Por Antonio Tourville (*), especial para NOVA.

 

Días pasados se me realizó una entrevista en el programa “El Reloj” sobre lo que había dicho la Presidenta de los docentes. Consciente de que tenía sólo dos minutos para hablar, utilicé las palabras que mejo rdescriben ciertas situaciones, y que algunos califican como malas palabras o groserías y se enojan cuando las escuchan.

Dichas palabras son: estafadores, chorros, mentirosos, caraduras, etc. Qué mejores palabras para describir situaciones, o tal vez quieran que utilice el diálogo de un encumbrado consejero que habla y habla y no dice nada. Explicaré lo que pienso de la educación elemental actual y por qué tipifico a ciertos educadores con palabras que para mí son descriptivas y para otros malas palabras.

Perón decía que las gestiones se miden por los resultados. Analicemos los resultados de la educación elemental, primaria y secundaria. Cuando los que egresan del secundario se presentan a la facultades para empezar a cursar una carrera, son sometidos a un curso de ingreso en el cual se hace un repaso de lo supuestamente sabido por ellos y luego se los evalúa sobre temas que han desarrollado reiteradas veces en su educación primaria y secundaria.

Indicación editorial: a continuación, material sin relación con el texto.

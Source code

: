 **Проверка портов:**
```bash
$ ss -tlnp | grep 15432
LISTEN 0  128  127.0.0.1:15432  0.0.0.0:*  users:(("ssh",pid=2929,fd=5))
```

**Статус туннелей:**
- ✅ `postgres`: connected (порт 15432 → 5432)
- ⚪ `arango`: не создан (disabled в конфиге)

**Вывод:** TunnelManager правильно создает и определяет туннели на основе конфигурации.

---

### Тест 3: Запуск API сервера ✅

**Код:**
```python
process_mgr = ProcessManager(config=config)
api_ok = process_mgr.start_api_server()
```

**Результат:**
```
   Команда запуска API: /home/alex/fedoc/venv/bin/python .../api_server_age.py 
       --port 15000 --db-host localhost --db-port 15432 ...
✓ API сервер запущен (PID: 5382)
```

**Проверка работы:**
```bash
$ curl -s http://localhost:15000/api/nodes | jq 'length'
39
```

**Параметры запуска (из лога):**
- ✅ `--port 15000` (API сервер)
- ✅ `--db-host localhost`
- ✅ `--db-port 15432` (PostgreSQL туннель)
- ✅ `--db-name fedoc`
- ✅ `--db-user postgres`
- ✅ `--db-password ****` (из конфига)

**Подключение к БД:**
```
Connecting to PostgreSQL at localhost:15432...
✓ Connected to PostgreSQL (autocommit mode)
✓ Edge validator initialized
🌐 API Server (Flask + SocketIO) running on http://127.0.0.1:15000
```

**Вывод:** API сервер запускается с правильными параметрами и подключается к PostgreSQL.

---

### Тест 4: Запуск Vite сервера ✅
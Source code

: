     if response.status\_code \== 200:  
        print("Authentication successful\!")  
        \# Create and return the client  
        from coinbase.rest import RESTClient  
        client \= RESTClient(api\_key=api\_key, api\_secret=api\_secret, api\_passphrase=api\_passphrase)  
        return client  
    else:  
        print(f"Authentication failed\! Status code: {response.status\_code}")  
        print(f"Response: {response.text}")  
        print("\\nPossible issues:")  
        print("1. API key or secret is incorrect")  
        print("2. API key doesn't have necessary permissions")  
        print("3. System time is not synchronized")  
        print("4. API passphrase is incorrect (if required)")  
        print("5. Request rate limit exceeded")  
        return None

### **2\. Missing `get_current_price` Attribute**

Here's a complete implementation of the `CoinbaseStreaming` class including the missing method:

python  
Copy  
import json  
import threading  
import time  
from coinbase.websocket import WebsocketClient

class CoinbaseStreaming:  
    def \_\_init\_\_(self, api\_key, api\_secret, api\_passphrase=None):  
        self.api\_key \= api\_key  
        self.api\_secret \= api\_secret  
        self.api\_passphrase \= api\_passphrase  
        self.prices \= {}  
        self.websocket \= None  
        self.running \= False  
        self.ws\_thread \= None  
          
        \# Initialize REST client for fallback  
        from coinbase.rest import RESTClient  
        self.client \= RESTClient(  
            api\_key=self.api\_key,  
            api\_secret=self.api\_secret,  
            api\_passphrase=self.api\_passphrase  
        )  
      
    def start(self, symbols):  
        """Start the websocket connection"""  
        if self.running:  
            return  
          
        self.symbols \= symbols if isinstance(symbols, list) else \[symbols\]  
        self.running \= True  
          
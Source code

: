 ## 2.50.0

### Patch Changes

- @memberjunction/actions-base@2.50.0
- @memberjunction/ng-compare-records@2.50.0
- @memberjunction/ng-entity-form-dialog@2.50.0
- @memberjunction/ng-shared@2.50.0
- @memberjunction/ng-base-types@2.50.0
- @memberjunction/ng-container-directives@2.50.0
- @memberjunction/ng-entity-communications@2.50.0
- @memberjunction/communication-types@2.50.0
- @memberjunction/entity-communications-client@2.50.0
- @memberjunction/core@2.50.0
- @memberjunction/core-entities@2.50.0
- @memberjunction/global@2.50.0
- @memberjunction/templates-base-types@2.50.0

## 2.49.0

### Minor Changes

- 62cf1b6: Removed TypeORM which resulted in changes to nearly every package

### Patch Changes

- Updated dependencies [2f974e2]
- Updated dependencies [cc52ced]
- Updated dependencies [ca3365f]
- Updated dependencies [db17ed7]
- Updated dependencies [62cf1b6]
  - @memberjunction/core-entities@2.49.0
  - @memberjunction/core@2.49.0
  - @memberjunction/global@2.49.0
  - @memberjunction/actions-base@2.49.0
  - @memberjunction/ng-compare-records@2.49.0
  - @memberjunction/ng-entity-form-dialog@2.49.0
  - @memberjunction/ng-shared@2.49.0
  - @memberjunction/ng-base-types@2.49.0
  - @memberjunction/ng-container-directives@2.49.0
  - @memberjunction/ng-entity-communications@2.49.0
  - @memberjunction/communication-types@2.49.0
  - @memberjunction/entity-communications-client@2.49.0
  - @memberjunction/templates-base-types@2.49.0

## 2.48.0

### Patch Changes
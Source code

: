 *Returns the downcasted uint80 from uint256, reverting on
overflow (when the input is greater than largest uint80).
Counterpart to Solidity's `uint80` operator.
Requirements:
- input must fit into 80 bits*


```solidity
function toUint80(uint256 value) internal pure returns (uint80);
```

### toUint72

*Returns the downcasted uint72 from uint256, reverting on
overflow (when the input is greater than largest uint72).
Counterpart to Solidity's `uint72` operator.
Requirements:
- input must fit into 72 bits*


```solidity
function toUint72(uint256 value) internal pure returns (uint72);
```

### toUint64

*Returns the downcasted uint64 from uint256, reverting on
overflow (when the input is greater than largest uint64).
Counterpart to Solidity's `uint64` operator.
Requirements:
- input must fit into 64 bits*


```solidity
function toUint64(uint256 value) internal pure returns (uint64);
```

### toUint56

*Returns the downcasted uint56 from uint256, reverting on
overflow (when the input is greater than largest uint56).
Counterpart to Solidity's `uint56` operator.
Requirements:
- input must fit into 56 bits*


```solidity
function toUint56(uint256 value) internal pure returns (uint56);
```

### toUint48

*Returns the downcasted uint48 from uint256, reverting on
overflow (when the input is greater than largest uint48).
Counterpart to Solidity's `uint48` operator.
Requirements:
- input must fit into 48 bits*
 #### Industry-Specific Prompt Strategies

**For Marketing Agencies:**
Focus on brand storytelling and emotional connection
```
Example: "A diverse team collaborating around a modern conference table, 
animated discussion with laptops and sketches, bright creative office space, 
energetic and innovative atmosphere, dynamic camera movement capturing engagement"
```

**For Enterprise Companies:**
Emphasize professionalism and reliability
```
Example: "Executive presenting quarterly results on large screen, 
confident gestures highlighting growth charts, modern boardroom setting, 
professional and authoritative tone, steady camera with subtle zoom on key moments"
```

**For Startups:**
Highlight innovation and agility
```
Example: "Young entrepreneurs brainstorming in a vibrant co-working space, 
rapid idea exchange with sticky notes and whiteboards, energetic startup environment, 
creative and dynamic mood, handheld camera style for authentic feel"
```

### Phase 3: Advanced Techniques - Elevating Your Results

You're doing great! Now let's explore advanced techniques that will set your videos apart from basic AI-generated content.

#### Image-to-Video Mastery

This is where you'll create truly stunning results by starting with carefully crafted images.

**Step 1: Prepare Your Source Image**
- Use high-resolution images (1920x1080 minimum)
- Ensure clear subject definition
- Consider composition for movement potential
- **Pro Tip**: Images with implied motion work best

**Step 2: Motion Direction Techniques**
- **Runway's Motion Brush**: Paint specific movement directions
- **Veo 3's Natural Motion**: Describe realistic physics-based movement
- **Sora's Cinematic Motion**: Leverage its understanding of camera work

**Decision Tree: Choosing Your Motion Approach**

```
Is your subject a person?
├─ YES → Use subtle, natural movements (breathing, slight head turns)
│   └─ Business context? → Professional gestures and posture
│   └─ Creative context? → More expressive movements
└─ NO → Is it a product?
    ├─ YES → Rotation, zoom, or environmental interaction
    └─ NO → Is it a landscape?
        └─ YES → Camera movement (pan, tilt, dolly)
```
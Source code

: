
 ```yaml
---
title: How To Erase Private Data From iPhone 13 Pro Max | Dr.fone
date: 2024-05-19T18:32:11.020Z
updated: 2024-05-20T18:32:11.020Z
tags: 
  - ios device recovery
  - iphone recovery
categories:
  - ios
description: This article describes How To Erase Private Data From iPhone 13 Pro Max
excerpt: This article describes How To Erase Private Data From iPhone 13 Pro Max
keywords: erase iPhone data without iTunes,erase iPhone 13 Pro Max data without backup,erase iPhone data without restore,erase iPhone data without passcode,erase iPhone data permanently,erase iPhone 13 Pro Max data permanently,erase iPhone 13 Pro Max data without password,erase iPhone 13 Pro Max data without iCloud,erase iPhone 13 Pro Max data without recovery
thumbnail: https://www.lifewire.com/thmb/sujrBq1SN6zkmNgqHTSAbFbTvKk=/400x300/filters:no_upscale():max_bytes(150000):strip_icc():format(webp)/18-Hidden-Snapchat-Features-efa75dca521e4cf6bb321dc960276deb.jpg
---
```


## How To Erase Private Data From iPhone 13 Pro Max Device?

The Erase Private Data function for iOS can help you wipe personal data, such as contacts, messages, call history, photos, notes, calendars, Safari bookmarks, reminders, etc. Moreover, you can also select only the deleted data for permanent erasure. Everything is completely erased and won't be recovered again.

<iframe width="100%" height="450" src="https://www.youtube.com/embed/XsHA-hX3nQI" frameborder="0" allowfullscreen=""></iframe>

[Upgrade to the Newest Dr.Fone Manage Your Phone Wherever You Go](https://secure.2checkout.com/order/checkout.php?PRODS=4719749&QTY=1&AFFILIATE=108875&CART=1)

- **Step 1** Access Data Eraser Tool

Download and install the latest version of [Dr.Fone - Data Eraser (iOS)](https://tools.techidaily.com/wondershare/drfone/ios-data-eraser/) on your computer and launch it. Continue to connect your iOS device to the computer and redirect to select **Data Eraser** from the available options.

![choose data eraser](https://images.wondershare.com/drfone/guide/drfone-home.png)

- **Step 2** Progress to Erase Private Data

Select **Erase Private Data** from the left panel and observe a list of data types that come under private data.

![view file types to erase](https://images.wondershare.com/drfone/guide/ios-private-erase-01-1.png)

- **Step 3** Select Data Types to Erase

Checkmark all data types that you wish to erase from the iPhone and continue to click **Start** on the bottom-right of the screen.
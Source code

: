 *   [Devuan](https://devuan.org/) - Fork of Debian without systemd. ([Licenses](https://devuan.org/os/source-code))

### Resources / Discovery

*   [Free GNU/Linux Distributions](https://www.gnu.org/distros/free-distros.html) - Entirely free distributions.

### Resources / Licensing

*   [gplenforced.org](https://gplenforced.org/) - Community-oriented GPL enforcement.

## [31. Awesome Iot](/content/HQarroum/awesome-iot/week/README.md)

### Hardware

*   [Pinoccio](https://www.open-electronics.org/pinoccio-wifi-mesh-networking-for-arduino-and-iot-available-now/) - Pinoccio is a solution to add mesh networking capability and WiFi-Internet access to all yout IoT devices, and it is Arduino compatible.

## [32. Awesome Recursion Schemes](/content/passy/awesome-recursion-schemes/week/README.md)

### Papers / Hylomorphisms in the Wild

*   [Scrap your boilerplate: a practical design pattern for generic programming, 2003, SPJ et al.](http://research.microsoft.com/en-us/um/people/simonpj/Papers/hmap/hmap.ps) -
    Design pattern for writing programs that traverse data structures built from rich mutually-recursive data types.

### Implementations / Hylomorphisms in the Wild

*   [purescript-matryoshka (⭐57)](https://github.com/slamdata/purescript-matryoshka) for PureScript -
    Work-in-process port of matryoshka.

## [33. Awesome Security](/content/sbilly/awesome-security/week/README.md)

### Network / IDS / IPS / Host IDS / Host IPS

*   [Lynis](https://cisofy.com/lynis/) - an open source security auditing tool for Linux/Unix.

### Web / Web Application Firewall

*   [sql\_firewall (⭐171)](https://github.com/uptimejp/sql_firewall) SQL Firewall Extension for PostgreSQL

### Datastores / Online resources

El resultado es que la mayoría reprueba y tiene que ir a tomar clases particulares para reintentarlo. También una buena prueba de la preparación que tienen los que cursan el último año de la educación secundaria es verlos cuando participan en programas televisivos con preguntas como: ¿cuál fue la batalla en la que Urquiza derrotó a Rosas? ¿Cómo se llama la cadena montañosa que separa España de Francia? O ¿cuál es el radio de un círculo de 50 centímetros de diámetro? Es decir, preguntas mas que elementales, y el resultado es cero.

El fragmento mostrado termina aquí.